**WHAT TO PRODUCE:** Leaving out every line before the one with "学好现有技术，理解技术思想。", write out the rest of the records below exactly.

**Data records:**
━━━━━━━━

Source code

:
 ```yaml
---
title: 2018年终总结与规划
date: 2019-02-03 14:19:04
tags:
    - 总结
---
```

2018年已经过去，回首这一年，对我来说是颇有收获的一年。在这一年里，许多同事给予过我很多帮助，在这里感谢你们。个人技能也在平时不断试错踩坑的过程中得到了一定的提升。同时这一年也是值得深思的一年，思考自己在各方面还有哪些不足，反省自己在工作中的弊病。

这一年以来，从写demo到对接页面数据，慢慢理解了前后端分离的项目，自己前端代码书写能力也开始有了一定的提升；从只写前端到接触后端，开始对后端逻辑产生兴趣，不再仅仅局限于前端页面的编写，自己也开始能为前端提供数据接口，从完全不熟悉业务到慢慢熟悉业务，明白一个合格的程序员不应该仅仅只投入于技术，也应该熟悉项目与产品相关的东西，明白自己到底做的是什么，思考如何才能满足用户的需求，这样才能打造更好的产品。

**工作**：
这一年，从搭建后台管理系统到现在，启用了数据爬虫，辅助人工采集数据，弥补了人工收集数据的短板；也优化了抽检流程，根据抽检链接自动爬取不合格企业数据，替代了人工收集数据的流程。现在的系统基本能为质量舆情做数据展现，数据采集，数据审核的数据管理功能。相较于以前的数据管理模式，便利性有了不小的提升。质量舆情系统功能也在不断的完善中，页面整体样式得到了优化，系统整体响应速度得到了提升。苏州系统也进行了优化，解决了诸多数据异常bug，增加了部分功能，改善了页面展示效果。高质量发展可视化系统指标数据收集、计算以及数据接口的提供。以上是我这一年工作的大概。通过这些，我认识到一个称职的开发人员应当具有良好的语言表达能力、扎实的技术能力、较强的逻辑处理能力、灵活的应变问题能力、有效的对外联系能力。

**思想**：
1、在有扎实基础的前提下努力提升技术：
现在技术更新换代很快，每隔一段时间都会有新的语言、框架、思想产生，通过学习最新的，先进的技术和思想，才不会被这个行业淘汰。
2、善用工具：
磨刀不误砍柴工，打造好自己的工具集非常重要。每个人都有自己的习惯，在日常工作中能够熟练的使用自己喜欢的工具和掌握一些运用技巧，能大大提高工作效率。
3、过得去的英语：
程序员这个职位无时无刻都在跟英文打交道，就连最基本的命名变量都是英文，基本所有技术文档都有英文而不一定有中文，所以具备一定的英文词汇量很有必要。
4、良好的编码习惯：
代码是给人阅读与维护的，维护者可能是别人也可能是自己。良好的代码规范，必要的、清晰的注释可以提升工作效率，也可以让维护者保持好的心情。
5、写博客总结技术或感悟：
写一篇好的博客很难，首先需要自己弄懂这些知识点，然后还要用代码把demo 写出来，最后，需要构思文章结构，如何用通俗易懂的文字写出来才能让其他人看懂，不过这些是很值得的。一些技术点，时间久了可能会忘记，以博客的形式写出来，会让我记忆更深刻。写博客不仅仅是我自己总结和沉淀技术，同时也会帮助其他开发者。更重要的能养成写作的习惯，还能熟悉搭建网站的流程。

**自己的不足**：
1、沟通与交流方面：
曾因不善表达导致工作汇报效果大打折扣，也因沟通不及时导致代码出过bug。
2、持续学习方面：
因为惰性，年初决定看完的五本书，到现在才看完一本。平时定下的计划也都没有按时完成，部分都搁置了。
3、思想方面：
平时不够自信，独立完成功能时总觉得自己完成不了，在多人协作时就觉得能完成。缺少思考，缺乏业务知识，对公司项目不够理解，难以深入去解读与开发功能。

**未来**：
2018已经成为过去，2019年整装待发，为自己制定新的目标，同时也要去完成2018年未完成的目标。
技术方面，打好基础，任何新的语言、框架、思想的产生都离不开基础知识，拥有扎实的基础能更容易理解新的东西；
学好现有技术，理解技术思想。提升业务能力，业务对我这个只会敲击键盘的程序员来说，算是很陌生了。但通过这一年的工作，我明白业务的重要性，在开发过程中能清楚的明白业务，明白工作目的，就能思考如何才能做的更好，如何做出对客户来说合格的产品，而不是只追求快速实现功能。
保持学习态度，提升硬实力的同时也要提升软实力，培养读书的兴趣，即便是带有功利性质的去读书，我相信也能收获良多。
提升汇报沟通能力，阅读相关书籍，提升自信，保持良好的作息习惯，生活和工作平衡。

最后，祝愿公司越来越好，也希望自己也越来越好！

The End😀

━━━━━━━━

**OUTPUT OF THE EXERCISE:**
学好现有技术，理解技术思想。提升业务能力，业务对我这个只会敲击键盘的程序员来说，算是很陌生了。但通过这一年的工作，我明白业务的重要性，在开发过程中能清楚的明白业务，明白工作目的，就能思考如何才能做的更好，如何做出对客户来说合格的产品，而不是只追求快速实现功能。
保持学习态度，提升硬实力的同时也要提升软实力，培养读书的兴趣，即便是带有功利性质的去读书，我相信也能收获良多。
提升汇报沟通能力，阅读相关书籍，提升自信，保持良好的作息习惯，生活和工作平衡。

最后，祝愿公司越来越好，也希望自己也越来越好！

The End😀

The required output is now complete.